The County of Prince Edward had a meeting with its legal counsel Thursday to discuss two highly controversial topics – operations at Picton Terminals and an impending Ontario Municipal Board hearing over ward boundaries.
Picton Terminals, still working to comply with a handful of Ministry of Environment orders, recently pulled out of an application to be rezoned from a quarry to a port to address those concerns. Since then they have been operating under a legal nonconforming use.
The committee of the whole wasted no time Thursday afternoon moving directly behind closed doors to obtain information and legal analysis on the two issues at hand from county solicitor Wayne Fairbrother.
When the committee returned it was revealed that Fairbrother is of the opinion that ‘transshipment operations’ at Picton Terminals constitute a continuing legal nonconforming use and such are legally permitted to continue in accordance with and subject to the provisions of Section 34 (9) of the Planning Act.
Chief Administrative Officer James Hepburn told Quinte News Fairbrother will be putting his full opinion in writing and it will be made public at a later date.
Two weeks ago, dozens of members from the group Save the Picton Bay appeared before the committee of the whole voicing their concerns about the terminal’s plans to expand, the effects of large trucks driving on an already crumbling County Road 49 and environmental impacts on the town’s drinking water supply. The group urged council to retract a motion from May 2016, where it voted to support the revitalization at Picton Terminals.
The group presented a letter from its lawyer Eric Gillespie stating, “there is no law or evidence supporting the current non-extractive uses of the subject property. Therefore they appear to be illegal.”
The County voted to receive the deputations and obtain Fairbrother’s opinion. The matter isn’t moving to a future council date.
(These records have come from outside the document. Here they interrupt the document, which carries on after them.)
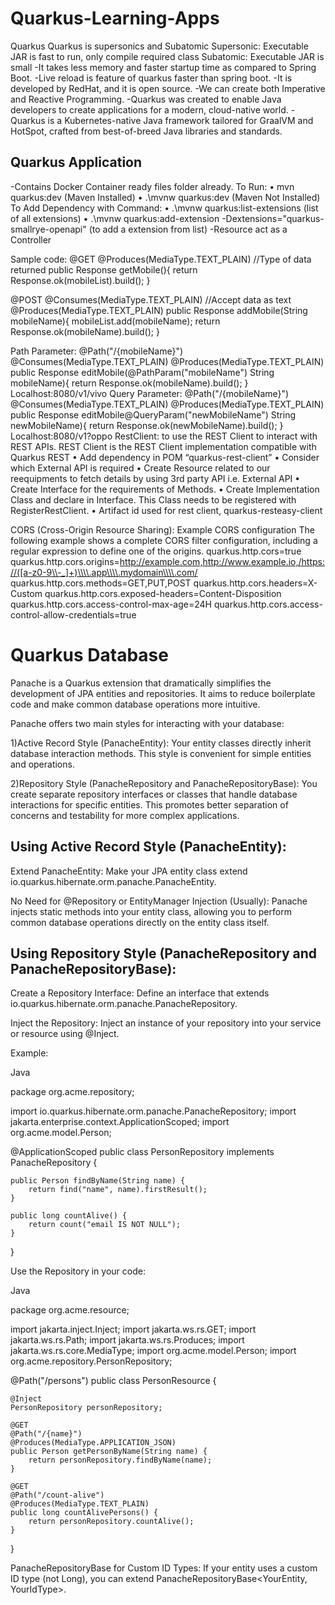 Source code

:# Quarkus-Learning-Apps
Quarkus
Quarkus is supersonics and Subatomic
Supersonic: Executable JAR is fast to run, only compile required class
Subatomic: Executable JAR is small
-It takes less memory and faster startup time as compared to Spring Boot.
-Live reload is feature of quarkus faster than spring boot.
-It is developed by RedHat, and it is open source.
-We can create both Imperative and Reactive Programming.
-Quarkus was created to enable Java developers to create applications for a modern, cloud-native world.
-Quarkus is a Kubernetes-native Java framework tailored for GraalVM and HotSpot, crafted from best-of-breed Java libraries and standards.

## Quarkus Application
-Contains Docker Container ready files folder already.
To Run:
•	mvn quarkus:dev  (Maven Installed)
•	.\mvnw quarkus:dev (Maven Not Installed)
To Add Dependency with Command:
•	.\mvnw quarkus:list-extensions (list of all extensions)
•	.\mvnw quarkus:add-extension -Dextensions="quarkus-smallrye-openapi" (to add a extension from list)
-Resource act as a Controller

Sample code:
@GET
@Produces(MediaType.TEXT_PLAIN) //Type of data returned
public Response getMobile(){
return Response.ok(mobileList).build();
}

@POST
@Consumes(MediaType.TEXT_PLAIN) //Accept data as text
@Produces(MediaType.TEXT_PLAIN)
public Response addMobile(String mobileName){
mobileList.add(mobileName);
return Response.ok(mobileName).build();
}

Path Parameter:
@Path("/{mobileName}")
@Consumes(MediaType.TEXT_PLAIN)
@Produces(MediaType.TEXT_PLAIN)
public Response editMobile(@PathParam("mobileName") String mobileName){
return Response.ok(mobileName).build();
}
Localhost:8080/v1/vivo
Query Parameter:
@Path("/{mobileName}")
@Consumes(MediaType.TEXT_PLAIN)
@Produces(MediaType.TEXT_PLAIN)
public Response editMobile@QueryParam("newMobileName") String newMobileName){
return Response.ok(newMobileName).build();
}
Localhost:8080/v1?oppo
RestClient:
to use the REST Client to interact with REST APIs. REST Client is the REST Client implementation compatible with Quarkus REST
•	Add dependency in POM “quarkus-rest-client”
•	Consider which External API is required
•	Create Resource related to our reequipments to fetch details by using 3rd party API i.e. External API
•	Create Interface for the requirements of Methods.
•	Create Implementation Class and declare in Interface. This Class needs to be registered with RegisterRestClient.
•	Artifact id used for rest client, quarkus-resteasy-client


CORS (Cross-Origin Resource Sharing):
Example CORS configuration
The following example shows a complete CORS filter configuration, including a regular expression to define one of the origins.
quarkus.http.cors=true
quarkus.http.cors.origins=http://example.com,http://www.example.io,/https://([a-z0-9\\-_]+)\\\\.app\\\\.mydomain\\\\.com/
quarkus.http.cors.methods=GET,PUT,POST
quarkus.http.cors.headers=X-Custom
quarkus.http.cors.exposed-headers=Content-Disposition
quarkus.http.cors.access-control-max-age=24H
quarkus.http.cors.access-control-allow-credentials=true

# Quarkus Database
Panache is a Quarkus extension that dramatically simplifies the development of JPA entities and repositories. It aims to reduce boilerplate code and make common database operations more intuitive.   

Panache offers two main styles for interacting with your database:

1)Active Record Style (PanacheEntity): Your entity classes directly inherit database interaction methods. This style is convenient for simple entities and operations.

2)Repository Style (PanacheRepository and PanacheRepositoryBase): You create separate repository interfaces or classes that handle database interactions for specific entities. This promotes better separation of concerns and testability for more complex applications.   

## Using Active Record Style (PanacheEntity):

Extend PanacheEntity: Make your JPA entity class extend io.quarkus.hibernate.orm.panache.PanacheEntity.

No Need for @Repository or EntityManager Injection (Usually): Panache injects static methods into your entity class, allowing you to perform common database operations directly on the entity class itself.   

## Using Repository Style (PanacheRepository and PanacheRepositoryBase):

Create a Repository Interface: Define an interface that extends io.quarkus.hibernate.orm.panache.PanacheRepository<YourEntity>.

Inject the Repository: Inject an instance of your repository into your service or resource using @Inject.

Example:

Java

package org.acme.repository;

import io.quarkus.hibernate.orm.panache.PanacheRepository;
import jakarta.enterprise.context.ApplicationScoped;
import org.acme.model.Person;

@ApplicationScoped
public class PersonRepository implements PanacheRepository<Person> {

    public Person findByName(String name) {
        return find("name", name).firstResult();
    }

    public long countAlive() {
        return count("email IS NOT NULL");
    }
}


Use the Repository in your code:

Java

package org.acme.resource;

import jakarta.inject.Inject;
import jakarta.ws.rs.GET;
import jakarta.ws.rs.Path;
import jakarta.ws.rs.Produces;
import jakarta.ws.rs.core.MediaType;
import org.acme.model.Person;
import org.acme.repository.PersonRepository;

@Path("/persons")
public class PersonResource {

    @Inject
    PersonRepository personRepository;

    @GET
    @Path("/{name}")
    @Produces(MediaType.APPLICATION_JSON)
    public Person getPersonByName(String name) {
        return personRepository.findByName(name);
    }

    @GET
    @Path("/count-alive")
    @Produces(MediaType.TEXT_PLAIN)
    public long countAlivePersons() {
        return personRepository.countAlive();
    }
}

PanacheRepositoryBase for Custom ID Types: If your entity uses a custom ID type (not Long), you can extend PanacheRepositoryBase<YourEntity, YourIdType>.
Meanwhile, there was no mention of the looming OMB hearing involving the County and resident Pierre Klein when the committee resumed Thursday.
On March 4 2016, Pierre Klein filed his appeal accusing council of violating Charter Rights in their decision to reduce to nine wards from 10. The bylaw also states the horseshoe will downsize from a total of 16 members to 13 councillors plus a mayor at large.
At the time Klein said an OMB decision could affect council size.
Staying mum on the details of what was disclosed during closed session, CAO Hepburn said Klein’s lawyer and Fairbrother are working on setting a hearing date.